╭──

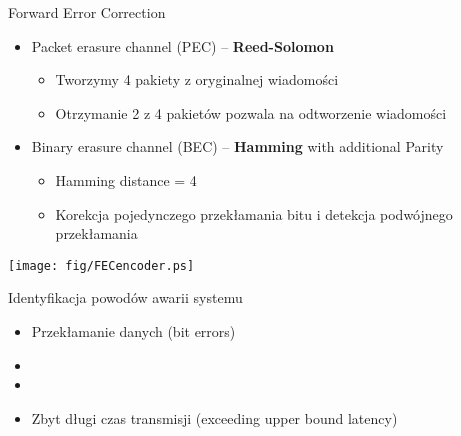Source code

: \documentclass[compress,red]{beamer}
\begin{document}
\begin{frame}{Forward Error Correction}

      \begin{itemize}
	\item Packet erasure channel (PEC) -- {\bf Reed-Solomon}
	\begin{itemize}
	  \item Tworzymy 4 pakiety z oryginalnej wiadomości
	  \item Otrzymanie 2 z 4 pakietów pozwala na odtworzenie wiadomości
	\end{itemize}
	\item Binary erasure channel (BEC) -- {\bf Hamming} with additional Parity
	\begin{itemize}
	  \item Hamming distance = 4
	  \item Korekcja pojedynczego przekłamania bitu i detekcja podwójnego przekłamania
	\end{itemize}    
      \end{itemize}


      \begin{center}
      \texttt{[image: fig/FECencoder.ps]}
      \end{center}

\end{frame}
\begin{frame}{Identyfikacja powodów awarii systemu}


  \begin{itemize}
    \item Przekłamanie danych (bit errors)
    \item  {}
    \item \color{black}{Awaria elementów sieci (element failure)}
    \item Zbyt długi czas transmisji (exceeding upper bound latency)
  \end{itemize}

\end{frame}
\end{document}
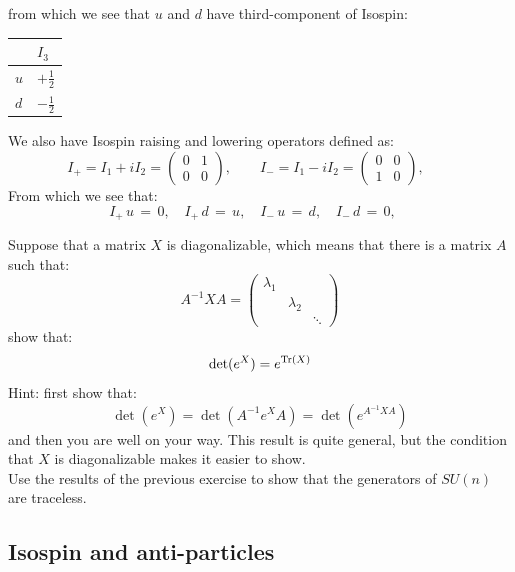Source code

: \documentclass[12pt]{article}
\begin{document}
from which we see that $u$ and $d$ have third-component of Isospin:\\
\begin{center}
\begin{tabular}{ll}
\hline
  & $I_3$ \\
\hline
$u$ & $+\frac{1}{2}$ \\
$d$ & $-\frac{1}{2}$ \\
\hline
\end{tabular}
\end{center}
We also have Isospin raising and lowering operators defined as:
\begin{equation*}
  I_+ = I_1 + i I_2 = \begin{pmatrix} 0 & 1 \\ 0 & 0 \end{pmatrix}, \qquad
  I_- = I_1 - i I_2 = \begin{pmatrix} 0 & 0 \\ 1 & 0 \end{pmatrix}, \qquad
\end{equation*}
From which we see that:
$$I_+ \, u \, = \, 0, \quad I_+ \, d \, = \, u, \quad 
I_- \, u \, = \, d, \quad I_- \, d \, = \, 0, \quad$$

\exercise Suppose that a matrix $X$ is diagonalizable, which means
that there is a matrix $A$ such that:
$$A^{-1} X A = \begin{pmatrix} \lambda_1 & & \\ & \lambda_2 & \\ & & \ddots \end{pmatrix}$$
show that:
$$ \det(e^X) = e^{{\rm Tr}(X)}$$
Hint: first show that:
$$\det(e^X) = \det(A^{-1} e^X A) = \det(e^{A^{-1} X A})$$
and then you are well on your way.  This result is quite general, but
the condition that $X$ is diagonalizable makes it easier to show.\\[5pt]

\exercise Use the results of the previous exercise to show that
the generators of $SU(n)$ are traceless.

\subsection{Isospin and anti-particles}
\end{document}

╰──
╭──

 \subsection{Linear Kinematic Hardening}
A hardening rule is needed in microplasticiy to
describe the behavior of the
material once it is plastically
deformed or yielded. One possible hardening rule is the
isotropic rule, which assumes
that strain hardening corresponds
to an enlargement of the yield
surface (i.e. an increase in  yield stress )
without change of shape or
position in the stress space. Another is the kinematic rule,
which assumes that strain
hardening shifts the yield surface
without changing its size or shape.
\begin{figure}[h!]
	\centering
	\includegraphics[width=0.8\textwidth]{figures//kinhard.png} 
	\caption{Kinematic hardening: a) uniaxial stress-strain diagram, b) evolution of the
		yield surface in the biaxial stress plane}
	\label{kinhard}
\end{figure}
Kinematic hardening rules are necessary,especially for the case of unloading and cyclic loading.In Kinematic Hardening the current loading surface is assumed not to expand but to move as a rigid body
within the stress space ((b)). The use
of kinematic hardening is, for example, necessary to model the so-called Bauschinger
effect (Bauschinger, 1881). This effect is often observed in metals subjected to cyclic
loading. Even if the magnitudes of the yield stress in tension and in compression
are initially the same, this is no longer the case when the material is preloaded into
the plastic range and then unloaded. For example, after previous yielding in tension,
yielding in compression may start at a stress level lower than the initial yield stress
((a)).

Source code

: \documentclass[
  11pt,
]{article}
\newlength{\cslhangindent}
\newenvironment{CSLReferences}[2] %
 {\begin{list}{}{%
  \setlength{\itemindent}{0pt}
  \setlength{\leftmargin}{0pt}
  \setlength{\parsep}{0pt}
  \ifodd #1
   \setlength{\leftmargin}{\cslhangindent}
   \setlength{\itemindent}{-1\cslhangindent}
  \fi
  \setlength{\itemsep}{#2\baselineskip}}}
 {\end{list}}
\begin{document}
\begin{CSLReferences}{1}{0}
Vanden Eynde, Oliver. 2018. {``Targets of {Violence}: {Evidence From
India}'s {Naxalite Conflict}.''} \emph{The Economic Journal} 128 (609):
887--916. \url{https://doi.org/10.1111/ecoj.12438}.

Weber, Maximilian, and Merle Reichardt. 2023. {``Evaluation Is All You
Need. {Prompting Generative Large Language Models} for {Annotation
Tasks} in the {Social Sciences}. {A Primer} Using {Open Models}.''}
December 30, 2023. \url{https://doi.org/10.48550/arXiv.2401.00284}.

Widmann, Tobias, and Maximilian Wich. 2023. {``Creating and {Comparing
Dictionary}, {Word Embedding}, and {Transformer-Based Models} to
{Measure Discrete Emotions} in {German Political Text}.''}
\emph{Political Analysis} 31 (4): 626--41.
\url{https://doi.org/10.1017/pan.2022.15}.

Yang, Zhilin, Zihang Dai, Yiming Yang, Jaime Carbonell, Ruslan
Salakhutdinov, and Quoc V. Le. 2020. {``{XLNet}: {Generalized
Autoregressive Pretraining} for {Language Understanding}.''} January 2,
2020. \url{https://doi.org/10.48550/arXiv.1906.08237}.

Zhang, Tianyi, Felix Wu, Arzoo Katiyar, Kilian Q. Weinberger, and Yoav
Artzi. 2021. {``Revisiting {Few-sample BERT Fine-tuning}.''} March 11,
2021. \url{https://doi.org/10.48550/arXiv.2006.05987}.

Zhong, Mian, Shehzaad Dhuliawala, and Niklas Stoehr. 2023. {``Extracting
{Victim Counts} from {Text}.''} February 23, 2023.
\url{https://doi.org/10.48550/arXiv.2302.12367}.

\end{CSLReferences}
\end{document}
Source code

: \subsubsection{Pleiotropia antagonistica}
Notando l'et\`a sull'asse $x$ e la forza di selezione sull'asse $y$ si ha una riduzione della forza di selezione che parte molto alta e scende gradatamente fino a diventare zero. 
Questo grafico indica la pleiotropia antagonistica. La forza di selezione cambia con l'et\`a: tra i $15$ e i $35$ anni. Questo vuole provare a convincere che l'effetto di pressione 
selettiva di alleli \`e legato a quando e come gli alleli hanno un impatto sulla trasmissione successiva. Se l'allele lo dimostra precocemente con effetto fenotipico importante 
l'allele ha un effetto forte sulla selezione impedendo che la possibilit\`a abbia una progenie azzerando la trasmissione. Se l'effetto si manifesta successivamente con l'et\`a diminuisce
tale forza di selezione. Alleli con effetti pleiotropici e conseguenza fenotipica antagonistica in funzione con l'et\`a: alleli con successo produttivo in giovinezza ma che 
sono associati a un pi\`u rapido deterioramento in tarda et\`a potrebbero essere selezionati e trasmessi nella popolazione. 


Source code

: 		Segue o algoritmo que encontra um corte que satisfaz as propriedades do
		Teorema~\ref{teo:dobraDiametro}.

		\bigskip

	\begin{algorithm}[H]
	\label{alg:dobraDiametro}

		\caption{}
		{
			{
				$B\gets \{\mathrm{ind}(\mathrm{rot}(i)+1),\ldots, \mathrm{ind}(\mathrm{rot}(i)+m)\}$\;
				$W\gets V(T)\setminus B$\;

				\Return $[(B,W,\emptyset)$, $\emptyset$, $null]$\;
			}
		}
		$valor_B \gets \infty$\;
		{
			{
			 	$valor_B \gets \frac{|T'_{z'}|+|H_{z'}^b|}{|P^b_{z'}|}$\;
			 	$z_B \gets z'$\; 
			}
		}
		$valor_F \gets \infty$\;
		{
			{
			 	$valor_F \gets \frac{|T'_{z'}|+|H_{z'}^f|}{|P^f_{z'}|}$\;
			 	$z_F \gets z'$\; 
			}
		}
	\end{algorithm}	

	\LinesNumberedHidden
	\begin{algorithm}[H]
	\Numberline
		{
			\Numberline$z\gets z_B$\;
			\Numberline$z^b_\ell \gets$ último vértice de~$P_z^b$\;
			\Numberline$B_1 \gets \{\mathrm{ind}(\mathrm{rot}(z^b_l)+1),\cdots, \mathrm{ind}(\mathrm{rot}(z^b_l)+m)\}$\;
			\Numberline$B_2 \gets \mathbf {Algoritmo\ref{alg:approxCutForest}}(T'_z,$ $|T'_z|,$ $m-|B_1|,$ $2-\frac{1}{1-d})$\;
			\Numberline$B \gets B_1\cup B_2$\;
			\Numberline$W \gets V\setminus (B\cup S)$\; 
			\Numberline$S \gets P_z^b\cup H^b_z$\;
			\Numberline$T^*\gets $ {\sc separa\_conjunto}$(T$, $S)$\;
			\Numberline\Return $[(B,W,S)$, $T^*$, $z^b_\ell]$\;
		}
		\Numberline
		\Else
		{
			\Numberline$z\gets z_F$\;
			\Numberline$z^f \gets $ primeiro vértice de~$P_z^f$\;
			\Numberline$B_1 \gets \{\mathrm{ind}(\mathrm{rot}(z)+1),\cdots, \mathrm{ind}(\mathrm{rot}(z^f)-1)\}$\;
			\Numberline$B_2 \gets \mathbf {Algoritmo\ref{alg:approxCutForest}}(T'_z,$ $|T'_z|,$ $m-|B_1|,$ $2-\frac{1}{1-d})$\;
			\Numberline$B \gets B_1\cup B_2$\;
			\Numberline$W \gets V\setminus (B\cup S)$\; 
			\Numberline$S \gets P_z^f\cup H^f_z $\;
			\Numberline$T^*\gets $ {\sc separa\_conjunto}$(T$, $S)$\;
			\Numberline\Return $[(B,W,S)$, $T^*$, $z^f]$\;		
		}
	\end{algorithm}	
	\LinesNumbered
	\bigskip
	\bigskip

╰──
╭──

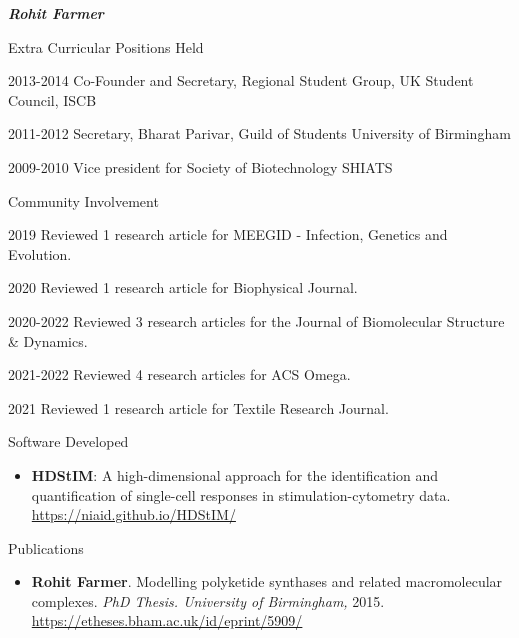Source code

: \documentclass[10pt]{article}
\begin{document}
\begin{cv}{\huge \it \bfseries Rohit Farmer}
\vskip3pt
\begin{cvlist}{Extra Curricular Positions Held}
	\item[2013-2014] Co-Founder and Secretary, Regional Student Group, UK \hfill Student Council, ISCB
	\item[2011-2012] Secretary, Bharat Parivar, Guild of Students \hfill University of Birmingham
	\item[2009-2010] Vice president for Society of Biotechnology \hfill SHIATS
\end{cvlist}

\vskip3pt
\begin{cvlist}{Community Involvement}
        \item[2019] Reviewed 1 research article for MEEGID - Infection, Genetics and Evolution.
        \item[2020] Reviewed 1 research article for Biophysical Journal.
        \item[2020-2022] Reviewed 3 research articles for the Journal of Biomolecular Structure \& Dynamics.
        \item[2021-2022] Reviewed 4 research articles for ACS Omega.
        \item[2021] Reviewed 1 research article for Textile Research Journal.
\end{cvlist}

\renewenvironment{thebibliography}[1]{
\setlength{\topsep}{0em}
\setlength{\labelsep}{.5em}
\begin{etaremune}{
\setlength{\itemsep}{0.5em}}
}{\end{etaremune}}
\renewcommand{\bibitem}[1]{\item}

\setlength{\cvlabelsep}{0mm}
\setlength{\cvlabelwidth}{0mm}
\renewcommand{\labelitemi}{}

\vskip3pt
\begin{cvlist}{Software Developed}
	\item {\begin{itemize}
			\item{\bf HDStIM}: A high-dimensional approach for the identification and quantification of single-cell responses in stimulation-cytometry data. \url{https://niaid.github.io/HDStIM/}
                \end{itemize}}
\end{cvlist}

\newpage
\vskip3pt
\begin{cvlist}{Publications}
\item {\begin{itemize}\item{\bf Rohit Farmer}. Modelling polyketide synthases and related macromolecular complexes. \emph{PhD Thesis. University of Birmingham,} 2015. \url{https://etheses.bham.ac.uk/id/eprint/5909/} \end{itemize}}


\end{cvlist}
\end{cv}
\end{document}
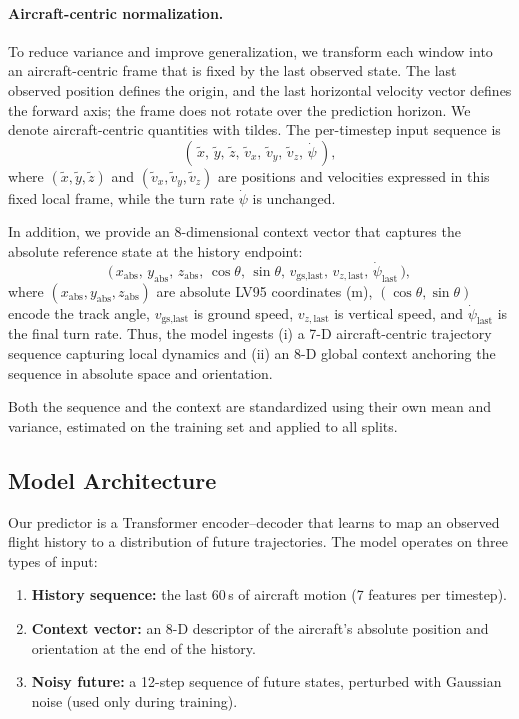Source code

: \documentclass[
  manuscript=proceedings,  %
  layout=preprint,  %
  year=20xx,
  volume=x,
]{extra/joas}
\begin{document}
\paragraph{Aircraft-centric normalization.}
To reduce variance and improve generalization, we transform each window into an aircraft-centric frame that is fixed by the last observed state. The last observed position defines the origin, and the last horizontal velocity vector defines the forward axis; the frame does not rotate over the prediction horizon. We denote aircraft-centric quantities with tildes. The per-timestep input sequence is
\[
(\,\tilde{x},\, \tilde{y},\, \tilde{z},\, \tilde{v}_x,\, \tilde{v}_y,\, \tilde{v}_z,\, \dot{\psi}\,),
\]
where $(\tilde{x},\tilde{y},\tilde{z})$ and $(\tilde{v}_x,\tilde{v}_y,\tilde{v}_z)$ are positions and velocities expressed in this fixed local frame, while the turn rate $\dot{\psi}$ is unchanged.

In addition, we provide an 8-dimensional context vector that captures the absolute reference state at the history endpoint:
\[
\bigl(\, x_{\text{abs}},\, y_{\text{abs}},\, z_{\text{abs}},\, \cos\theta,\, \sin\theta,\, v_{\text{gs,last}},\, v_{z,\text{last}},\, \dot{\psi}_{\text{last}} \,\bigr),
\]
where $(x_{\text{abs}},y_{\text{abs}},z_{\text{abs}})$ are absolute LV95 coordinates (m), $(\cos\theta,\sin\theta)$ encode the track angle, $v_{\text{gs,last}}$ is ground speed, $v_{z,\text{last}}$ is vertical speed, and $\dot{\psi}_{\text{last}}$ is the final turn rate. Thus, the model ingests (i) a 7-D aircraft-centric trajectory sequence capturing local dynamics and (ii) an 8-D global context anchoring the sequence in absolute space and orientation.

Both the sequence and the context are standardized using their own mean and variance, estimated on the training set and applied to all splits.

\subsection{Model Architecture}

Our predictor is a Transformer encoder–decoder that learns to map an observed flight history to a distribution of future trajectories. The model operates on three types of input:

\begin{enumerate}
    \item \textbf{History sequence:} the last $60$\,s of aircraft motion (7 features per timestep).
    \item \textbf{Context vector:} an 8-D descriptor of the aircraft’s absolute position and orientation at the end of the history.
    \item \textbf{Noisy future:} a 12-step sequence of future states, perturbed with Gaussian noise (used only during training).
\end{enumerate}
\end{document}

╰──

» What is being asked
Pick every line from the listing holding the string "cslhangindent", and copy it.

» Answer section
\newlength{\cslhangindent}
   \setlength{\leftmargin}{\cslhangindent}
   \setlength{\itemindent}{-1\cslhangindent}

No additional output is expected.